Jusqu’à quel point, une œuvre dramatique peut-elle être modifiée par un metteur en scène ? Quelle est la limite entre l’interprétation et le kidnapping ? Peut-on prendre un opéra et, sans en changer une note ni un mot, lui faire dire le contraire (ou presque) des intentions de son créateur ?

Ces questions sont des vieilles lunes et agitent les passionnés d’opéra depuis les années cinquante ; mais face au Lohengrin proposé en ce moment à l’opéra Bastille, elles retrouvent toute leur actualité. 

On le sait, l’opéra de Wagner se déroule dans un Moyen Âge de fantaisie, où la malheureuse Elsa von Brabant est accusée du meurtre de son frère tandis qu’un mystérieux chevalier sans nom arrive en chevauchant un cygne géant. Toute la quincaillerie romantique du premier Wagner est ici à son apogée et l’œuvre est une suite de chœurs enflammées et de huis-clos tendus. 

Pour sa première collaboration avec l’Opéra de Paris, le metteur en scène russe Kirill Serebrennikov donne un coup de balai radical sur cet opéra créé en 1850 et bouscule tous nos repères.

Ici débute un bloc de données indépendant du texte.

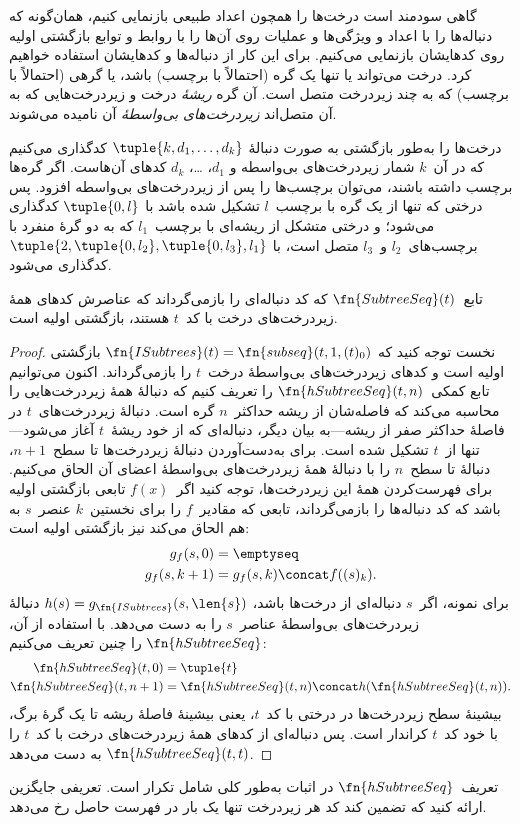 \documentclass[../../../include/open-logic-section]{subfiles}
\begin{document}

گاهی سودمند است درخت‌ها را همچون اعداد طبیعی بازنمایی کنیم، همان‌گونه
که دنباله‌ها را با اعداد و ویژگی‌ها و عملیات روی آن‌ها را با روابط و
توابع بازگشتی اولیه روی کدهایشان بازنمایی می‌کنیم. برای این کار از
دنباله‌ها و کدهایشان استفاده خواهیم کرد. درخت می‌تواند یا تنها یک گره
(احتمالاً با برچسب) باشد، یا گرهی (احتمالاً با برچسب) که به چند
زیردرخت متصل است. آن گره 
\emph{ریشهٔ} درخت و زیردرخت‌هایی که به آن متصل‌اند 
\emph{زیردرخت‌های بی‌واسطهٔ} آن نامیده می‌شوند.

درخت‌ها را به‌طور بازگشتی به صورت دنبالهٔ
$\tuple{k,d_1,\dots,d_k}$ کدگذاری می‌کنیم که در آن~$k$ شمار
زیردرخت‌های بی‌واسطه و $d_1$، \dots، $d_k$ کدهای آن‌هاست. اگر گره‌ها
برچسب داشته باشند، می‌توان برچسب‌ها را پس از زیردرخت‌های بی‌واسطه
افزود. پس درختی که تنها از یک گره با برچسب~$l$ تشکیل شده باشد با
$\tuple{0,l}$ کدگذاری می‌شود؛ و درختی متشکل از ریشه‌ای با برچسب~$l_1$
که به دو گرهٔ منفرد با برچسب‌های~$l_2$ و~$l_3$ متصل است، با
$\tuple{2,\tuple{0,l_2},\tuple{0,l_3},l_1}$ کدگذاری می‌شود.

\begin{prop}
  تابع~$\fn{SubtreeSeq}(t)$ که کد دنباله‌ای را بازمی‌گرداند که عناصرش
  کدهای همهٔ زیردرخت‌های درخت با کد~$t$ هستند، بازگشتی اولیه است.
\end{prop}

\begin{proof}
  نخست توجه کنید که
  $\fn{ISubtrees}(t)=\fn{subseq}(t,1,(t)_0)$ بازگشتی اولیه است و
  کدهای زیردرخت‌های بی‌واسطهٔ درخت~$t$ را بازمی‌گرداند. اکنون می‌توانیم
  تابع کمکی~$\fn{hSubtreeSeq}(t,n)$ را تعریف کنیم که دنبالهٔ همهٔ
  زیردرخت‌هایی را محاسبه می‌کند که فاصله‌شان از ریشه حداکثر~$n$ گره
  است. دنبالهٔ زیردرخت‌های~$t$ در فاصلهٔ حداکثر صفر از ریشه---به بیان
  دیگر، دنباله‌ای که از خود ریشهٔ~$t$ آغاز می‌شود---تنها از~$t$ تشکیل
  شده است. برای به‌دست‌آوردن دنبالهٔ زیردرخت‌ها تا سطح~$n+1$، دنبالهٔ
  تا سطح~$n$ را با دنبالهٔ همهٔ زیردرخت‌های بی‌واسطهٔ اعضای آن الحاق
  می‌کنیم. برای فهرست‌کردن همهٔ این زیردرخت‌ها، توجه کنید اگر~$f(x)$
  تابعی بازگشتی اولیه باشد که کد دنباله‌ها را بازمی‌گرداند، تابعی که
  مقادیر~$f$ را برای نخستین~$k$ عنصر~$s$ به هم الحاق می‌کند نیز
  بازگشتی اولیه است:
    \begin{align*}
      g_f(s, 0) & = \emptyseq\\
      g_f(s, k+1) & = g_f(s, k) \concat f((s)_k).
    \end{align*}
    برای نمونه، اگر~$s$ دنباله‌ای از درخت‌ها باشد،
    $h(s)=g_{\fn{ISubtrees}}(s,\len{s})$ دنبالهٔ زیردرخت‌های بی‌واسطهٔ
    عناصر~$s$ را به دست می‌دهد. با استفاده از آن،
    $\fn{hSubtreeSeq}$ را چنین تعریف می‌کنیم:
    \begin{align*}
      \fn{hSubtreeSeq}(t, 0) & = \tuple{t} \\
      \fn{hSubtreeSeq}(t, n+1) & = \fn{hSubtreeSeq}(t, n) \concat
      h(\fn{hSubtreeSeq}(t, n)).
    \end{align*}
    بیشینهٔ سطح زیردرخت‌ها در درختی با کد~$t$، یعنی بیشینهٔ فاصلهٔ
    ریشه تا یک گرهٔ برگ، با خود کد~$t$ کراندار است. پس دنباله‌ای از
    کدهای همهٔ زیردرخت‌های درخت با کد~$t$ را
    $\fn{hSubtreeSeq}(t,t)$ به دست می‌دهد.
\end{proof}

\begin{prob}
  تعریف~$\fn{hSubtreeSeq}$ در اثبات
   به‌طور کلی شامل تکرار است.
  تعریفی جایگزین ارائه کنید که تضمین کند کد هر زیردرخت تنها یک بار در
  فهرست حاصل رخ می‌دهد.
\end{prob}
\end{document}
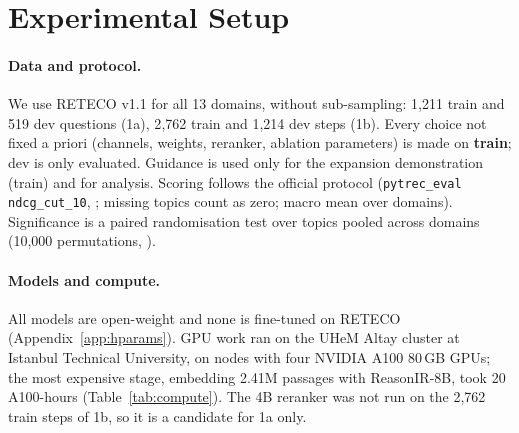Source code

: \section{Experimental Setup}
\label{sec:setup}

\paragraph{Data and protocol.} We use RETECO v1.1 for all 13 domains, without sub-sampling:
1{,}211 train and 519 dev questions (1a), 2{,}762 train and 1{,}214 dev steps (1b). Every choice
not fixed a priori (channels, weights, reranker, ablation parameters) is made on \textbf{train};
dev is only evaluated. Guidance is used only for the expansion demonstration (train) and for
analysis. Scoring follows the official protocol (\texttt{pytrec\_eval} \texttt{ndcg\_cut\_10},
\citealp{vangysel2018pytreceval}; missing topics count as zero; macro mean over domains).
Significance is a paired randomisation test over topics pooled across domains (10{,}000
permutations, \citealp{smucker2007significance}).

\paragraph{Models and compute.} All models are open-weight and none is fine-tuned on RETECO
(Appendix~\ref{app:hparams}). GPU work ran on the UHeM Altay cluster at Istanbul Technical
University, on nodes with four NVIDIA A100 80\,GB GPUs; the most expensive stage, embedding
2.41M passages with ReasonIR-8B, took 20 A100-hours (Table~\ref{tab:compute}). The 4B reranker
was not run on the 2{,}762 train steps of 1b, so it is a candidate for 1a only.
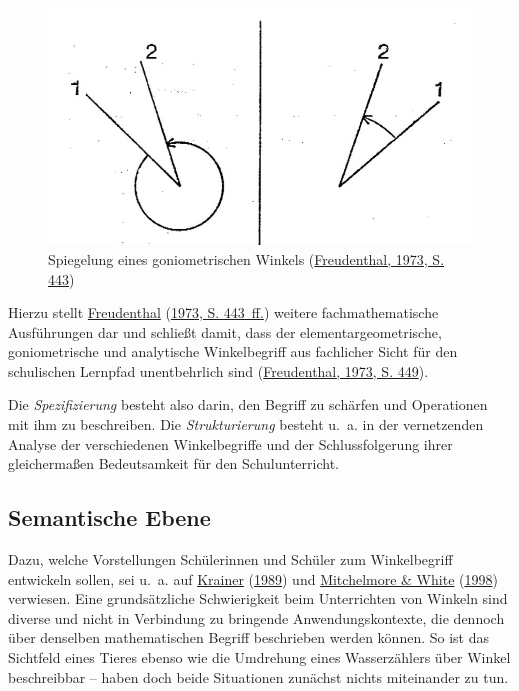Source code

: \documentclass[
  ngerman,
]{scrbook}
\theoremstyle{definition}
\theoremstyle{definition}
\theoremstyle{definition}
\theoremstyle{definition}
\theoremstyle{remark}
\begin{document}
\begin{figure}

{\centering \includegraphics[width=0.5\linewidth]{pictures/2-FreudenthalWinkelSpiegeln} 

}

\caption{Spiegelung eines goniometrischen Winkels (\protect\hyperlink{ref-Freudenthal:1973}{Freudenthal, 1973, S. 443})}\label{fig:FreudenthalWinkelSpiegeln}
\end{figure}

Hierzu stellt \protect\hyperlink{ref-Freudenthal:1973}{Freudenthal} (\protect\hyperlink{ref-Freudenthal:1973}{1973, S. 443~ff.}) weitere fachmathematische Ausführungen dar und schließt damit, dass der elementargeometrische, goniometrische und analytische Winkelbegriff aus fachlicher Sicht für den schulischen Lernpfad unentbehrlich sind (\protect\hyperlink{ref-Freudenthal:1973}{Freudenthal, 1973, S. 449}).

Die \emph{Spezifizierung} besteht also darin, den Begriff zu schärfen und Operationen mit ihm zu beschreiben. Die \emph{Strukturierung} besteht u.~a. in der vernetzenden Analyse der verschiedenen Winkelbegriffe und der Schlussfolgerung ihrer gleichermaßen Bedeutsamkeit für den Schulunterricht.

\hypertarget{semantische-ebene}{%
\subsection{Semantische Ebene}\label{semantische-ebene}}

Dazu, welche Vorstellungen Schülerinnen und Schüler zum Winkelbegriff entwickeln sollen, sei u.~a. auf \protect\hyperlink{ref-Krainer:1989}{Krainer} (\protect\hyperlink{ref-Krainer:1989}{1989}) und \protect\hyperlink{ref-Mitchelmore:1998}{Mitchelmore \& White} (\protect\hyperlink{ref-Mitchelmore:1998}{1998}) verwiesen. Eine grundsätzliche Schwierigkeit beim Unterrichten von Winkeln sind diverse und nicht in Verbindung zu bringende Anwendungskontexte, die dennoch über denselben mathematischen Begriff beschrieben werden können. So ist das Sichtfeld eines Tieres ebenso wie die Umdrehung eines Wasserzählers über Winkel beschreibbar -- haben doch beide Situationen zunächst nichts miteinander zu tun.
\end{document}
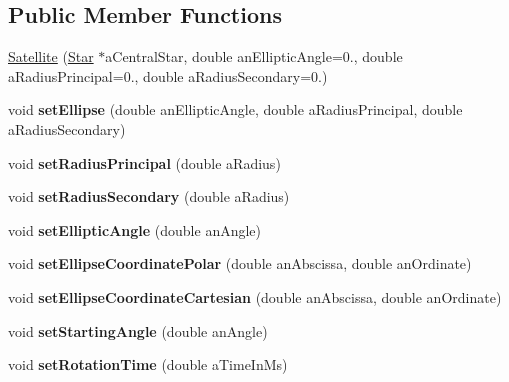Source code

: \subsection*{Public Member Functions}
\begin{DoxyCompactItemize}
\item 
\hyperlink{class_satellite_ae33ea904e7f06940431573b906d19bed}{Satellite} (\hyperlink{class_star}{Star} $\ast$a\-Central\-Star, double an\-Elliptic\-Angle=0., double a\-Radius\-Principal=0., double a\-Radius\-Secondary=0.)
\item 
\hypertarget{class_satellite_a56e6863c13eb8b8e51f1feb4aa7669fd}{void {\bfseries set\-Ellipse} (double an\-Elliptic\-Angle, double a\-Radius\-Principal, double a\-Radius\-Secondary)}\label{class_satellite_a56e6863c13eb8b8e51f1feb4aa7669fd}

\item 
\hypertarget{class_satellite_a645fc4fe6f1af679159b7eaafd6b9185}{void {\bfseries set\-Radius\-Principal} (double a\-Radius)}\label{class_satellite_a645fc4fe6f1af679159b7eaafd6b9185}

\item 
\hypertarget{class_satellite_a2f764b7c81ea8b2379e7cb2bfe7d96a4}{void {\bfseries set\-Radius\-Secondary} (double a\-Radius)}\label{class_satellite_a2f764b7c81ea8b2379e7cb2bfe7d96a4}

\item 
\hypertarget{class_satellite_a96f69209edbe8a2f02fdf56e575ae875}{void {\bfseries set\-Elliptic\-Angle} (double an\-Angle)}\label{class_satellite_a96f69209edbe8a2f02fdf56e575ae875}

\item 
\hypertarget{class_satellite_afc6af0d2d261a63dd2afe415d45cd6aa}{void {\bfseries set\-Ellipse\-Coordinate\-Polar} (double an\-Abscissa, double an\-Ordinate)}\label{class_satellite_afc6af0d2d261a63dd2afe415d45cd6aa}

\item 
\hypertarget{class_satellite_a480e835195981a617f15466fca60fa41}{void {\bfseries set\-Ellipse\-Coordinate\-Cartesian} (double an\-Abscissa, double an\-Ordinate)}\label{class_satellite_a480e835195981a617f15466fca60fa41}

\item 
\hypertarget{class_satellite_a1b2662ee8876c0caf9ff2c59a711a68e}{void {\bfseries set\-Starting\-Angle} (double an\-Angle)}\label{class_satellite_a1b2662ee8876c0caf9ff2c59a711a68e}

\item 
\hypertarget{class_satellite_a25ad437e6ca23e4f889a7add765e74e7}{void {\bfseries set\-Rotation\-Time} (double a\-Time\-In\-Ms)}\label{class_satellite_a25ad437e6ca23e4f889a7add765e74e7}


\end{DoxyCompactItemize}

Nous ne sommes pas dans la relecture d’une œuvre, mais sa récriture. Il est même nécessaire de lire le texte « synopsis et personnages » qui ouvre le programme, sinon le spectateur habituel de Lohengrinrisque d’être perdu. Le premier acte se déroule dans la tête d’Elsa, peuplé de fantômes ; le deuxième dans la clinique psychiatrique où elle est tenue sous psychotropes ; puis dans un hôpital militaire en marge d’une guerre interminable…

Opposant revendiqué à la politique de Vladimir Poutine (au point d’être assigné à résidence à Moscou, lorsqu’Alexander Neef, directeur de l’Opéra, est venu lui proposer ce Lohengrin) Serebrennikov a bien entendu voulu traiter de façon métaphorique l’enlisement tragique du conflit ukrainien. Et on ne peut que louer la force des tableaux, la beauté plastique des scènes, la constante inventivité visuelle (superbe usage de la vidéo, qui rappelle que Serebrennikov est également cinéaste), ainsi qu’une direction d’acteur qui pousse les chanteurs jusqu’au plus profond de leurs personnages. Mais une question se pose à nouveau : est-ce le Lohengrin de Wagner ou celui de Serebrennikov ? Un spectateur n’ayant jamais vu l’œuvre est en droit de se sentir floué. 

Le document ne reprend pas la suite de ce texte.